Leí lo que decía usted el otro día en su blog hablando de las nubes – me dice Conrad paseando por cubierta -, pero sobre los vientos aún no ha escrito usted nada. Fíjese por ejemplo, me añade mirando al horizonte, que el cielo del Tiempo del Oeste se llena de nubes voladoras, ¿las ve ahí arriba?, inmensas nubes blancas que van condensándose más y más hasta que parecen quedar soldadas en un sólido dosel, ante cuya cara gris las bardas más bajas del temporal, delgadas, negras y de fiero aspecto, pasan volando a velocidad de vértigo. El aspecto característico del Tiempo del Oeste, si usted se fija, es el tono cargado, gris, ahumado y siniestro que se impone, circunscribiendo la visión de los hombres, calándoles el cuerpo, oprimiéndoles el alma, dejándoles sin aliento con atronadoras ráfagas, ensordeciéndolos, cegándolos, empujándolos, arrojándolos hacia adelante, en un barco oscilante, contra nuestra costas perdidas en lluvia y brumas.
Siempre que paseamos despacio Conrad y yo por esta cubierta de «El espejo del mar» (Hiperión), me asombra su acento pausado y su mirada fija en cada frase que los dos leemos y que él a su vez me va pronunciando en voz alta. Las cubiertas de los libros son así, alargadas, tranquilas, a veces algo resbaladizas, uno puede pasearse con los autores mientras la obra navega entre lecturas y sólo la voz de Conrad se oye:
-Sólo que ahora – me sigue diciendo el escritor deteniéndose un momento y mirando el mar – el viento es más fuerte, las nubes parecen más densas y más abrumadoras, las olas dan la impresión de haberse hecho más grandes y más amenazantes durante la noche. Las horas, cuyos minutos marca el estruendo de las oleadas rompientes, se deslizan con los ululantes, lacerantes turbiones abatiéndose sobre el barco mientras éste prosigue su avance con la lona ensombrecida, los palos chorreantes y las cuerdas empapadas. De vez en cuando, fíjese usted, la lluvia le cae a uno a chorros sobre la cabeza, como si resbalara desde canalones. Uno boquea, balbucea, está cegado y ensordecido, está sumergido, obliterado, disuelto, aniquilado, chorreando por todas partes como si los miembros también se le hubieran convertido en agua.

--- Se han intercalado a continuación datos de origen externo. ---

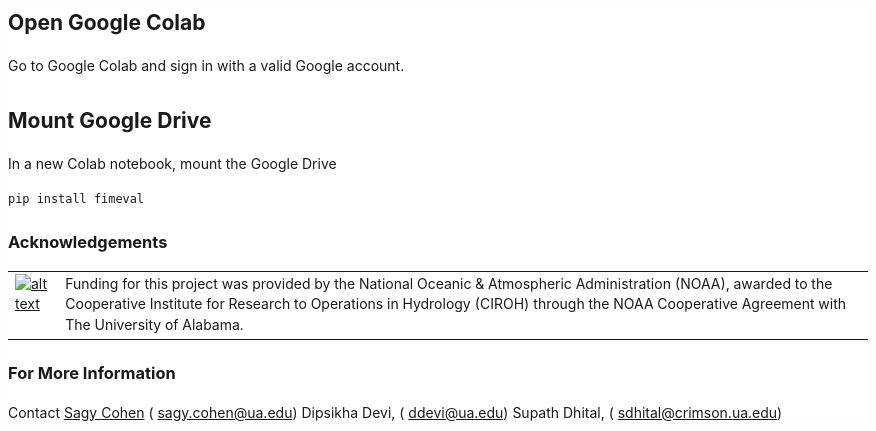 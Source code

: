 ## Open Google Colab

Go to Google Colab and sign in with a valid Google account.

## Mount Google Drive

In a new Colab notebook, mount the Google Drive

```
pip install fimeval
```

### **Acknowledgements**

|  |  |
| --- | --- |
| [![alt text](https://camo.githubusercontent.com/f1425ea9a6a4492162f5ff3a63a5d0827fc95442381ae96e095095c7afd57152/68747470733a2f2f6369726f682e75612e6564752f77702d636f6e74656e742f75706c6f6164732f323032322f30382f4349524f484c6f676f5f323030783230302e706e67)](https://camo.githubusercontent.com/f1425ea9a6a4492162f5ff3a63a5d0827fc95442381ae96e095095c7afd57152/68747470733a2f2f6369726f682e75612e6564752f77702d636f6e74656e742f75706c6f6164732f323032322f30382f4349524f484c6f676f5f323030783230302e706e67) | Funding for this project was provided by the National Oceanic & Atmospheric Administration (NOAA), awarded to the Cooperative Institute for Research to Operations in Hydrology (CIROH) through the NOAA Cooperative Agreement with The University of Alabama. |

### **For More Information**

Contact [Sagy Cohen](https://geography.ua.edu/people/sagy-cohen/)
( [sagy.cohen@ua.edu](https://github.com/sdmlua/fimpef/blob/main/mailto:sagy.cohen@ua.edu))
Dipsikha Devi, ( [ddevi@ua.edu](https://github.com/sdmlua/fimpef/blob/main/mailto:ddevi@ua.edu))
Supath Dhital, ( [sdhital@crimson.ua.edu](https://github.com/sdmlua/fimpef/blob/main/mailto:sdhital@crimson.ua.edu)) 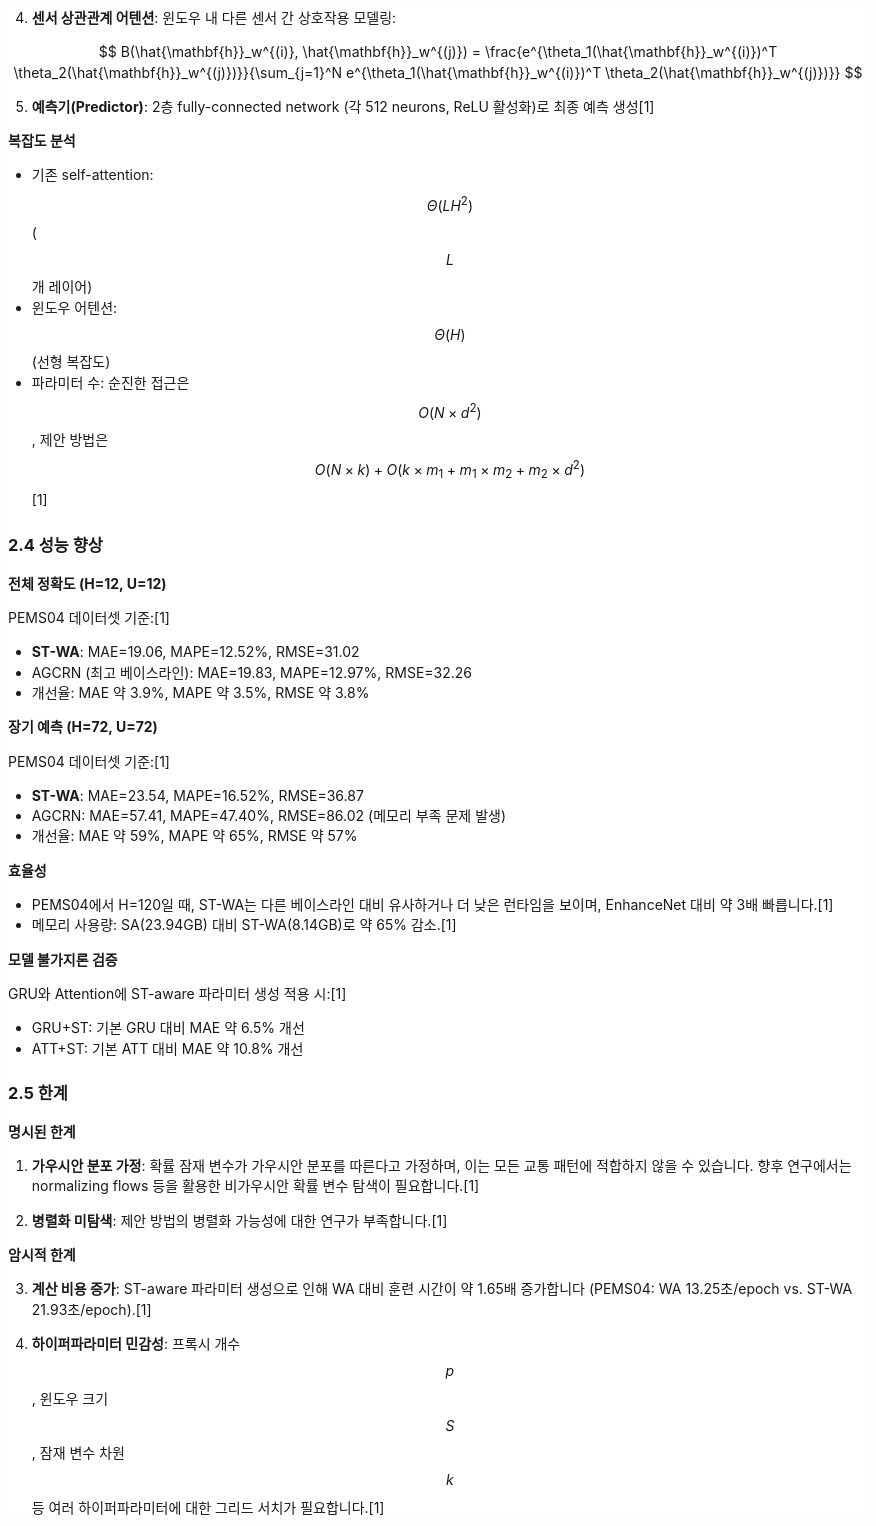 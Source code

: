 4. **센서 상관관계 어텐션**: 윈도우 내 다른 센서 간 상호작용 모델링:

$$
B(\hat{\mathbf{h}}_w^{(i)}, \hat{\mathbf{h}}_w^{(j)}) = \frac{e^{\theta_1(\hat{\mathbf{h}}_w^{(i)})^T \theta_2(\hat{\mathbf{h}}_w^{(j)})}}{\sum_{j=1}^N e^{\theta_1(\hat{\mathbf{h}}_w^{(i)})^T \theta_2(\hat{\mathbf{h}}_w^{(j)})}}
$$

5. **예측기(Predictor)**: 2층 fully-connected network (각 512 neurons, ReLU 활성화)로 최종 예측 생성[1]

**복잡도 분석**

- 기존 self-attention: $$\Theta(LH^2)$$ ($$L$$개 레이어)
- 윈도우 어텐션: $$\Theta(H)$$ (선형 복잡도)
- 파라미터 수: 순진한 접근은 $$O(N \times d^2)$$, 제안 방법은 $$O(N \times k) + O(k \times m_1 + m_1 \times m_2 + m_2 \times d^2)$$[1]

### 2.4 성능 향상

**전체 정확도 (H=12, U=12)**

PEMS04 데이터셋 기준:[1]
- **ST-WA**: MAE=19.06, MAPE=12.52%, RMSE=31.02
- AGCRN (최고 베이스라인): MAE=19.83, MAPE=12.97%, RMSE=32.26
- 개선율: MAE 약 3.9%, MAPE 약 3.5%, RMSE 약 3.8%

**장기 예측 (H=72, U=72)**

PEMS04 데이터셋 기준:[1]
- **ST-WA**: MAE=23.54, MAPE=16.52%, RMSE=36.87
- AGCRN: MAE=57.41, MAPE=47.40%, RMSE=86.02 (메모리 부족 문제 발생)
- 개선율: MAE 약 59%, MAPE 약 65%, RMSE 약 57%

**효율성**

- PEMS04에서 H=120일 때, ST-WA는 다른 베이스라인 대비 유사하거나 더 낮은 런타임을 보이며, EnhanceNet 대비 약 3배 빠릅니다.[1]
- 메모리 사용량: SA(23.94GB) 대비 ST-WA(8.14GB)로 약 65% 감소.[1]

**모델 불가지론 검증**

GRU와 Attention에 ST-aware 파라미터 생성 적용 시:[1]
- GRU+ST: 기본 GRU 대비 MAE 약 6.5% 개선
- ATT+ST: 기본 ATT 대비 MAE 약 10.8% 개선

### 2.5 한계

**명시된 한계**

1. **가우시안 분포 가정**: 확률 잠재 변수가 가우시안 분포를 따른다고 가정하며, 이는 모든 교통 패턴에 적합하지 않을 수 있습니다. 향후 연구에서는 normalizing flows 등을 활용한 비가우시안 확률 변수 탐색이 필요합니다.[1]

2. **병렬화 미탐색**: 제안 방법의 병렬화 가능성에 대한 연구가 부족합니다.[1]

**암시적 한계**

3. **계산 비용 증가**: ST-aware 파라미터 생성으로 인해 WA 대비 훈련 시간이 약 1.65배 증가합니다 (PEMS04: WA 13.25초/epoch vs. ST-WA 21.93초/epoch).[1]

4. **하이퍼파라미터 민감성**: 프록시 개수 $$p$$, 윈도우 크기 $$S$$, 잠재 변수 차원 $$k$$ 등 여러 하이퍼파라미터에 대한 그리드 서치가 필요합니다.[1]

Siempre me impresiona su gran estilo pausado, el grosor de sus palabras ponderadas, el arco cuidadoso que envuelve a la frase. No hay prisa en Conrad para escribir ni para describir.
-Débiles, rojizos fogonazos de relámpagos titilan por encima de los topes a la luz de las estrellas – continúa diciéndome -. ¿Los ve? Una ráfaga escalofriante zumba al atravesar las tensas jarcias, haciendo que el barco se estremezca hasta la misma quilla y que los empapados hombres, bajo sus ropas caladas, tiriten hasta los tuétanos en las cubiertas. Antes de que un turbión haya concluido su vuelo para hundirse por la borda de levante, ya asoma el filo de uno nuevo por el horizonte de poniente, surgiendo raudo, informe, como una bolsa negra llena de agua helada a punto de estallar sobre nuestras cabezas entregadas.

Conrad escribió estas páginas en 1904 y no terminó su libro hasta 1906. Fue el respiro que se concedió entre «Nostromo» y «El agente secreto». Es una escritura mansa, sin ninguna precipitación, dejándose llevar por los vientos y el mar como ahora lo hacemos los dos sobre cubierta charlando de cuantas admiraciones recibió esta prosa. La elogiaron Kipling, Galsworthy, H. G. Wells, Arnold Bennett y Henry James. La espuma de las críticas está rozando ahora los costados del barco y el mar de las modas levanta un poquito la grupa, pero luego pasa y va dejando una larga estela blanca.